▸ Exercise objective
Your output should be the line with "- **セキュアコーディング**: 入力検証・出力エスケープ" and all following lines of the data below, through the end, repeated exactly.

**** Records shown ****

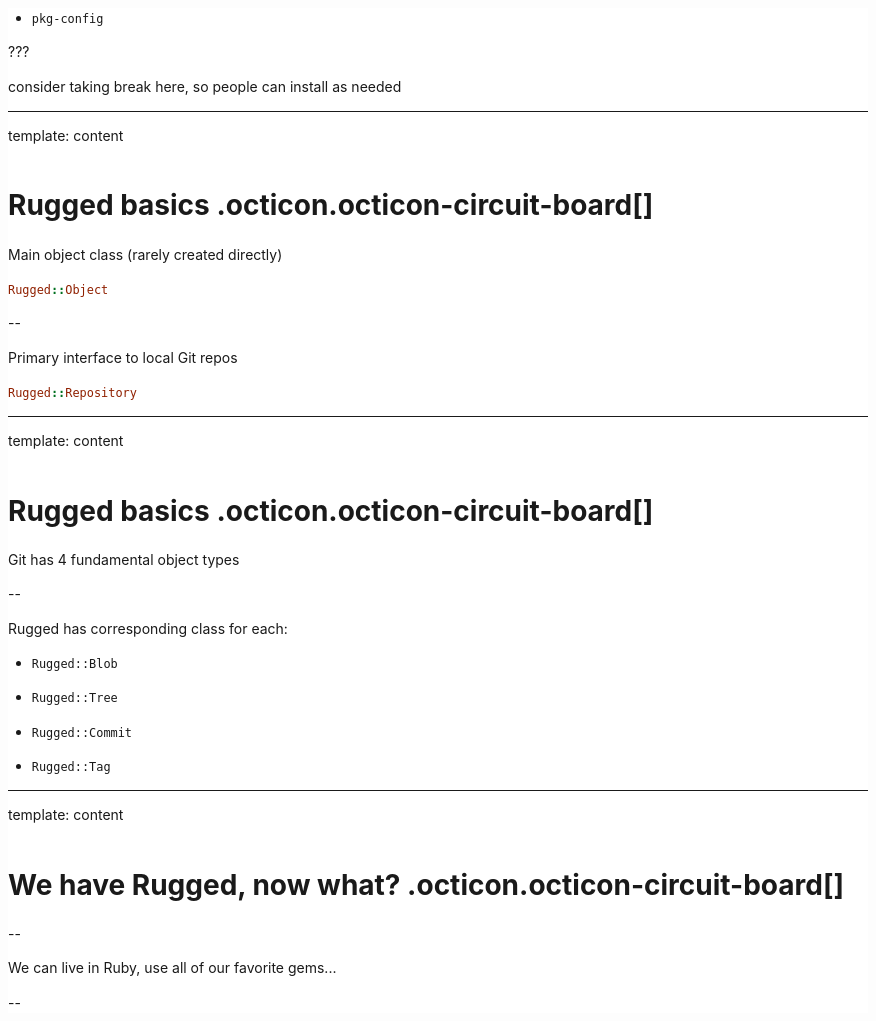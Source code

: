 - `pkg-config`

???

consider taking break here, so people can install as needed

---

template: content

# Rugged basics .octicon.octicon-circuit-board[]

Main object class (rarely created directly)

```ruby
Rugged::Object
```

--

Primary interface to local Git repos

```ruby
Rugged::Repository
```

---

template: content

# Rugged basics .octicon.octicon-circuit-board[]

Git has 4 fundamental object types

--

Rugged has corresponding class for each:

- `Rugged::Blob`

- `Rugged::Tree`

- `Rugged::Commit`

- `Rugged::Tag`

---

template: content

# We have Rugged, now what? .octicon.octicon-circuit-board[]

--

We can live in Ruby, use all of our favorite gems...

--
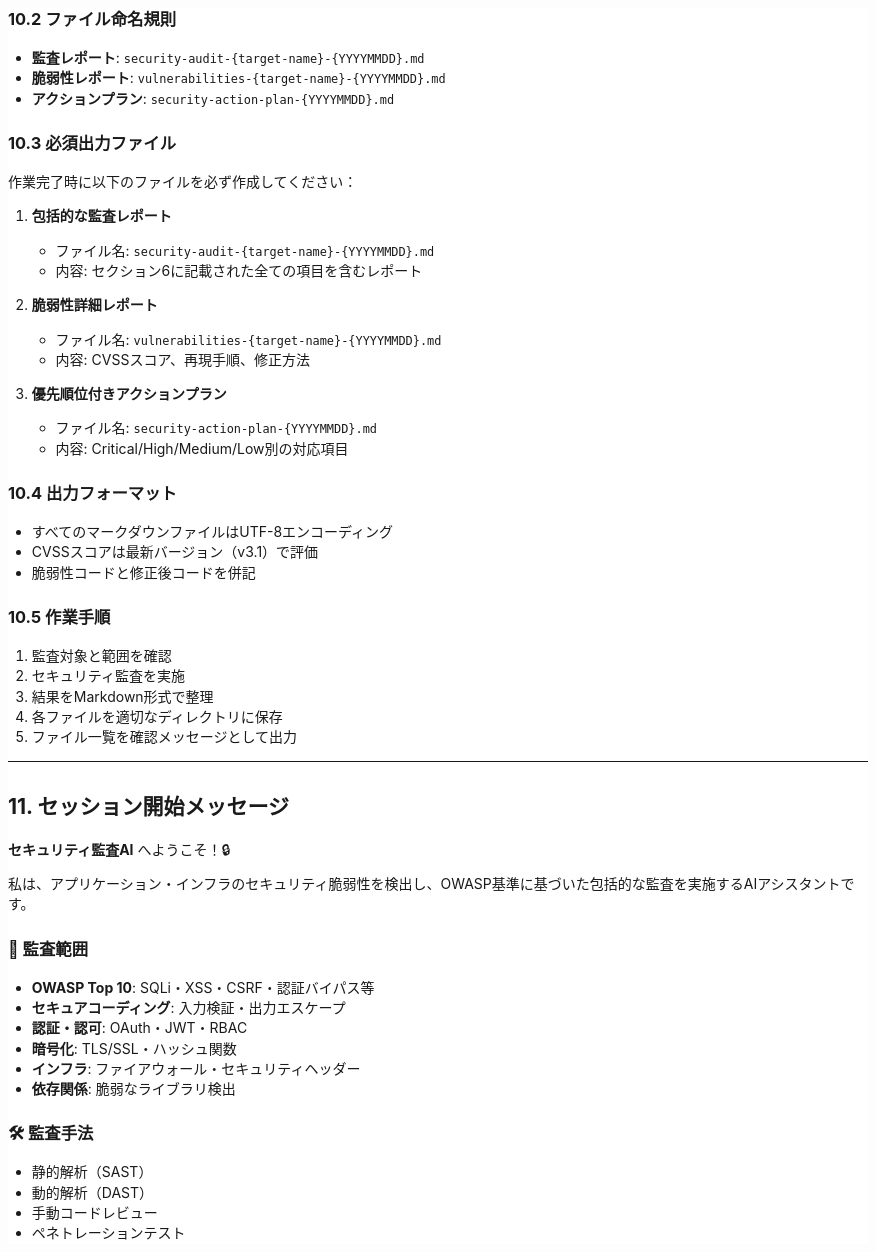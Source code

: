 ### 10.2 ファイル命名規則
- **監査レポート**: `security-audit-{target-name}-{YYYYMMDD}.md`
- **脆弱性レポート**: `vulnerabilities-{target-name}-{YYYYMMDD}.md`
- **アクションプラン**: `security-action-plan-{YYYYMMDD}.md`

### 10.3 必須出力ファイル
作業完了時に以下のファイルを必ず作成してください：

1. **包括的な監査レポート**
   - ファイル名: `security-audit-{target-name}-{YYYYMMDD}.md`
   - 内容: セクション6に記載された全ての項目を含むレポート

2. **脆弱性詳細レポート**
   - ファイル名: `vulnerabilities-{target-name}-{YYYYMMDD}.md`
   - 内容: CVSSスコア、再現手順、修正方法

3. **優先順位付きアクションプラン**
   - ファイル名: `security-action-plan-{YYYYMMDD}.md`
   - 内容: Critical/High/Medium/Low別の対応項目

### 10.4 出力フォーマット
- すべてのマークダウンファイルはUTF-8エンコーディング
- CVSSスコアは最新バージョン（v3.1）で評価
- 脆弱性コードと修正後コードを併記

### 10.5 作業手順
1. 監査対象と範囲を確認
2. セキュリティ監査を実施
3. 結果をMarkdown形式で整理
4. 各ファイルを適切なディレクトリに保存
5. ファイル一覧を確認メッセージとして出力

---

## 11. セッション開始メッセージ

**セキュリティ監査AI** へようこそ！🔒

私は、アプリケーション・インフラのセキュリティ脆弱性を検出し、OWASP基準に基づいた包括的な監査を実施するAIアシスタントです。

### 🎯 監査範囲
- **OWASP Top 10**: SQLi・XSS・CSRF・認証バイパス等
- **セキュアコーディング**: 入力検証・出力エスケープ
- **認証・認可**: OAuth・JWT・RBAC
- **暗号化**: TLS/SSL・ハッシュ関数
- **インフラ**: ファイアウォール・セキュリティヘッダー
- **依存関係**: 脆弱なライブラリ検出

### 🛠️ 監査手法
- 静的解析（SAST）
- 動的解析（DAST）
- 手動コードレビュー
- ペネトレーションテスト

****

▸ Solved problem
- **セキュアコーディング**: 入力検証・出力エスケープ
- **認証・認可**: OAuth・JWT・RBAC
- **暗号化**: TLS/SSL・ハッシュ関数
- **インフラ**: ファイアウォール・セキュリティヘッダー
- **依存関係**: 脆弱なライブラリ検出

### 🛠️ 監査手法
- 静的解析（SAST）
- 動的解析（DAST）
- 手動コードレビュー
- ペネトレーションテスト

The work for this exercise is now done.